- Opening Delimiter -

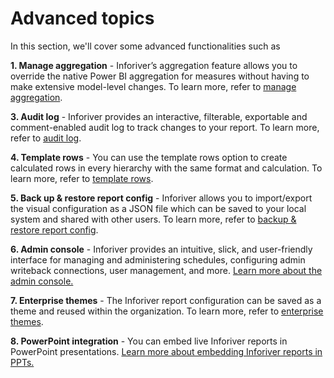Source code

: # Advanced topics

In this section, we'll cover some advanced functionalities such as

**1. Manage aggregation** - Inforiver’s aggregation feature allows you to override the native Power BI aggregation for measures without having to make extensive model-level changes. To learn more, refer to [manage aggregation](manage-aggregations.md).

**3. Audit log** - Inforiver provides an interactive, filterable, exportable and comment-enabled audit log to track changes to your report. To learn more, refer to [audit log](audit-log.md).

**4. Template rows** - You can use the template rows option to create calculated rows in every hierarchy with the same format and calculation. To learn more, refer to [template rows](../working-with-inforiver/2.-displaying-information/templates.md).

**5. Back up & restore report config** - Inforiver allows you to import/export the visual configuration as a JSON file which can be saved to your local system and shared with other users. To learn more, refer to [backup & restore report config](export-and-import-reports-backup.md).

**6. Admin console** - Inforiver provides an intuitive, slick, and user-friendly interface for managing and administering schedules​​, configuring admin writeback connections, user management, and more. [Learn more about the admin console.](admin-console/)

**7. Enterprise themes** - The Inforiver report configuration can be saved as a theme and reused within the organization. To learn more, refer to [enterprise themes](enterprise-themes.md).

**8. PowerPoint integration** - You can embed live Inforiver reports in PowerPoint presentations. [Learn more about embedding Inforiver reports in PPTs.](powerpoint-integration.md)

- Closing Delimiter -

__PROBLEM__: With the pictures left out, write out all of the data exactly.

__RESULT OF THIS EXERCISE__:
Source code

: # Advanced topics

In this section, we'll cover some advanced functionalities such as

**1. Manage aggregation** - Inforiver’s aggregation feature allows you to override the native Power BI aggregation for measures without having to make extensive model-level changes. To learn more, refer to [manage aggregation](manage-aggregations.md).

**3. Audit log** - Inforiver provides an interactive, filterable, exportable and comment-enabled audit log to track changes to your report. To learn more, refer to [audit log](audit-log.md).

**4. Template rows** - You can use the template rows option to create calculated rows in every hierarchy with the same format and calculation. To learn more, refer to [template rows](../working-with-inforiver/2.-displaying-information/templates.md).

**5. Back up & restore report config** - Inforiver allows you to import/export the visual configuration as a JSON file which can be saved to your local system and shared with other users. To learn more, refer to [backup & restore report config](export-and-import-reports-backup.md).

**6. Admin console** - Inforiver provides an intuitive, slick, and user-friendly interface for managing and administering schedules​​, configuring admin writeback connections, user management, and more. [Learn more about the admin console.](admin-console/)

**7. Enterprise themes** - The Inforiver report configuration can be saved as a theme and reused within the organization. To learn more, refer to [enterprise themes](enterprise-themes.md).

**8. PowerPoint integration** - You can embed live Inforiver reports in PowerPoint presentations. [Learn more about embedding Inforiver reports in PPTs.](powerpoint-integration.md)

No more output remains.